──────── Data

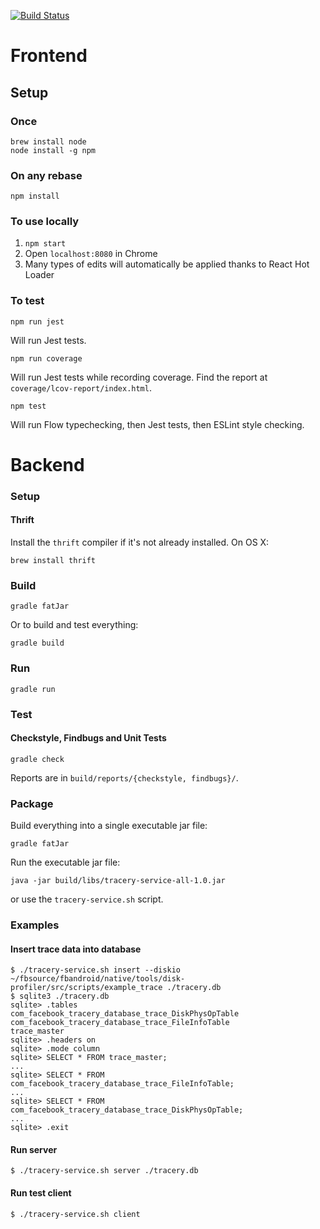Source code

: [![Build Status](https://travis-ci.com/facebookincubator/tracery-prerelease.svg?token=7sCGrGNQ9WPN1jgBCXfJ&branch=master)](https://travis-ci.com/facebookincubator/tracery-prerelease)

# Frontend

## Setup
### Once

```
brew install node
node install -g npm
```

### On any rebase

```
npm install
```

### To use locally

1. ```npm start```
2. Open `localhost:8080` in Chrome
3. Many types of edits will automatically be applied thanks to React Hot Loader

### To test

```
npm run jest
```

Will run Jest tests.

```
npm run coverage
```

Will run Jest tests while recording coverage. Find the report at `coverage/lcov-report/index.html`.

```
npm test
```

Will run Flow typechecking, then Jest tests, then ESLint style checking.

# Backend

### Setup

#### Thrift
Install the `thrift` compiler if it's not already installed. On OS X:
```
brew install thrift
```

### Build

```
gradle fatJar
```

Or to build and test everything:
```
gradle build
```

### Run

```
gradle run
```

### Test

#### Checkstyle, Findbugs and Unit Tests
```
gradle check
```
Reports are in `build/reports/{checkstyle, findbugs}/`.

### Package

Build everything into a single executable jar file:
```
gradle fatJar
```

Run the executable jar file:
```
java -jar build/libs/tracery-service-all-1.0.jar
```

or use the `tracery-service.sh` script.

### Examples

#### Insert trace data into database

```
$ ./tracery-service.sh insert --diskio ~/fbsource/fbandroid/native/tools/disk-profiler/src/scripts/example_trace ./tracery.db
$ sqlite3 ./tracery.db
sqlite> .tables
com_facebook_tracery_database_trace_DiskPhysOpTable
com_facebook_tracery_database_trace_FileInfoTable
trace_master
sqlite> .headers on
sqlite> .mode column
sqlite> SELECT * FROM trace_master;
...
sqlite> SELECT * FROM com_facebook_tracery_database_trace_FileInfoTable;
...
sqlite> SELECT * FROM com_facebook_tracery_database_trace_DiskPhysOpTable;
...
sqlite> .exit
```

#### Run server

```
$ ./tracery-service.sh server ./tracery.db
```

#### Run test client

```
$ ./tracery-service.sh client
```
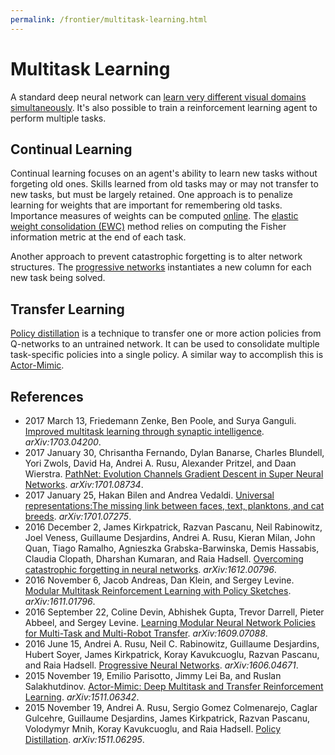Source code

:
 ```yaml
---
permalink: /frontier/multitask-learning.html
---
```

# Multitask Learning

A standard deep neural network can [learn very different visual domains simultaneously](https://arxiv.org/abs/1701.07275). It's also possible to train a reinforcement learning agent to perform multiple tasks.

## Continual Learning

Continual learning focuses on an agent's ability to learn new tasks without forgeting old ones. Skills learned from old tasks may or may not transfer to new tasks, but must be largely retained. One approach is to penalize learning for weights that are important for remembering old tasks. Importance measures of weights can be computed [online](https://arxiv.org/abs/1703.04200). The [elastic weight consolidation (EWC)](https://arxiv.org/abs/1612.00796) method relies on computing the Fisher information metric at the end of each task.

Another approach to prevent catastrophic forgetting is to alter network structures. The [progressive networks](https://arxiv.org/abs/1606.04671) instantiates a new column for each new task being solved.

## Transfer Learning

[Policy distillation](https://arxiv.org/abs/1511.06295) is a technique to transfer one or more action policies from Q-networks to an untrained network. It can be used to consolidate multiple task-specific policies into a single policy. A similar way to accomplish this is [Actor-Mimic](https://arxiv.org/abs/1511.06342).

## References

* 2017 March 13, Friedemann Zenke, Ben Poole, and Surya Ganguli. [Improved multitask learning through synaptic intelligence](https://arxiv.org/abs/1703.04200). *arXiv:1703.04200*.
* 2017 January 30, Chrisantha Fernando, Dylan Banarse, Charles Blundell, Yori Zwols, David Ha, Andrei A. Rusu, Alexander Pritzel, and Daan Wierstra. [PathNet: Evolution Channels Gradient Descent in Super Neural Networks](https://arxiv.org/abs/1701.08734). *arXiv:1701.08734*.
* 2017 January 25, Hakan Bilen and Andrea Vedaldi. [Universal representations:The missing link between faces, text, planktons, and cat breeds](https://arxiv.org/abs/1701.07275). *arXiv:1701.07275*.
* 2016 December 2, James Kirkpatrick, Razvan Pascanu, Neil Rabinowitz, Joel Veness, Guillaume Desjardins, Andrei A. Rusu, Kieran Milan, John Quan, Tiago Ramalho, Agnieszka Grabska-Barwinska, Demis Hassabis, Claudia Clopath, Dharshan Kumaran, and Raia Hadsell. [Overcoming catastrophic forgetting in neural networks](https://arxiv.org/abs/1612.00796). *arXiv:1612.00796*.
* 2016 November 6, Jacob Andreas, Dan Klein, and Sergey Levine. [Modular Multitask Reinforcement Learning with Policy Sketches](https://arxiv.org/abs/1611.01796). *arXiv:1611.01796*.
* 2016 September 22, Coline Devin, Abhishek Gupta, Trevor Darrell, Pieter Abbeel, and Sergey Levine. [Learning Modular Neural Network Policies for Multi-Task and Multi-Robot Transfer](https://arxiv.org/abs/1609.07088). *arXiv:1609.07088*.
* 2016 June 15, Andrei A. Rusu, Neil C. Rabinowitz, Guillaume Desjardins, Hubert Soyer, James Kirkpatrick, Koray Kavukcuoglu, Razvan Pascanu, and Raia Hadsell. [Progressive Neural Networks](https://arxiv.org/abs/1606.04671). *arXiv:1606.04671*.
* 2015 November 19, Emilio Parisotto, Jimmy Lei Ba, and Ruslan Salakhutdinov. [Actor-Mimic: Deep Multitask and Transfer Reinforcement Learning](https://arxiv.org/abs/1511.06342). *arXiv:1511.06342*.
* 2015 November 19, Andrei A. Rusu, Sergio Gomez Colmenarejo, Caglar Gulcehre, Guillaume Desjardins, James Kirkpatrick, Razvan Pascanu, Volodymyr Mnih, Koray Kavukcuoglu, and Raia Hadsell. [Policy Distillation](https://arxiv.org/abs/1511.06295). *arXiv:1511.06295*.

────────────────

Report each line above containing the string "January".

(Exercise answer)
* 2017 January 30, Chrisantha Fernando, Dylan Banarse, Charles Blundell, Yori Zwols, David Ha, Andrei A. Rusu, Alexander Pritzel, and Daan Wierstra. [PathNet: Evolution Channels Gradient Descent in Super Neural Networks](https://arxiv.org/abs/1701.08734). *arXiv:1701.08734*.
* 2017 January 25, Hakan Bilen and Andrea Vedaldi. [Universal representations:The missing link between faces, text, planktons, and cat breeds](https://arxiv.org/abs/1701.07275). *arXiv:1701.07275*.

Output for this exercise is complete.